• _TASK STATEMENT_:
Return all lines from the entries below in which the word "number" is present.

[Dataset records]
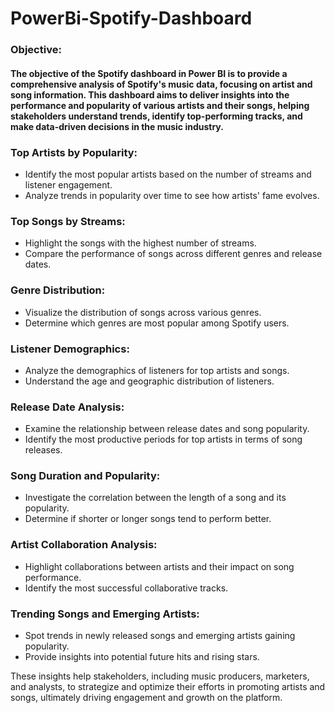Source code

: # PowerBi-Spotify-Dashboard
### Objective:
#### The objective of the Spotify dashboard in Power BI is to provide a comprehensive analysis of Spotify's music data, focusing on artist and song information. This dashboard aims to deliver insights into the performance and popularity of various artists and their songs, helping stakeholders understand trends, identify top-performing tracks, and make data-driven decisions in the music industry.

### Top Artists by Popularity:

- Identify the most popular artists based on the number of streams and listener engagement.
- Analyze trends in popularity over time to see how artists' fame evolves.

### Top Songs by Streams:

- Highlight the songs with the highest number of streams.
- Compare the performance of songs across different genres and release dates.

### Genre Distribution:

- Visualize the distribution of songs across various genres.
- Determine which genres are most popular among Spotify users.

### Listener Demographics:

- Analyze the demographics of listeners for top artists and songs.
- Understand the age and geographic distribution of listeners.

### Release Date Analysis:

- Examine the relationship between release dates and song popularity.
- Identify the most productive periods for top artists in terms of song releases.

### Song Duration and Popularity:

- Investigate the correlation between the length of a song and its popularity.
- Determine if shorter or longer songs tend to perform better.

### Artist Collaboration Analysis:

- Highlight collaborations between artists and their impact on song performance.
- Identify the most successful collaborative tracks.

### Trending Songs and Emerging Artists:

- Spot trends in newly released songs and emerging artists gaining popularity.
- Provide insights into potential future hits and rising stars.

These insights help stakeholders, including music producers, marketers, and analysts, to strategize and optimize their efforts in promoting artists and songs, ultimately driving engagement and growth on the platform.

• _PROBLEM SOLUTION_:
- Identify the most popular artists based on the number of streams and listener engagement.
- Highlight the songs with the highest number of streams.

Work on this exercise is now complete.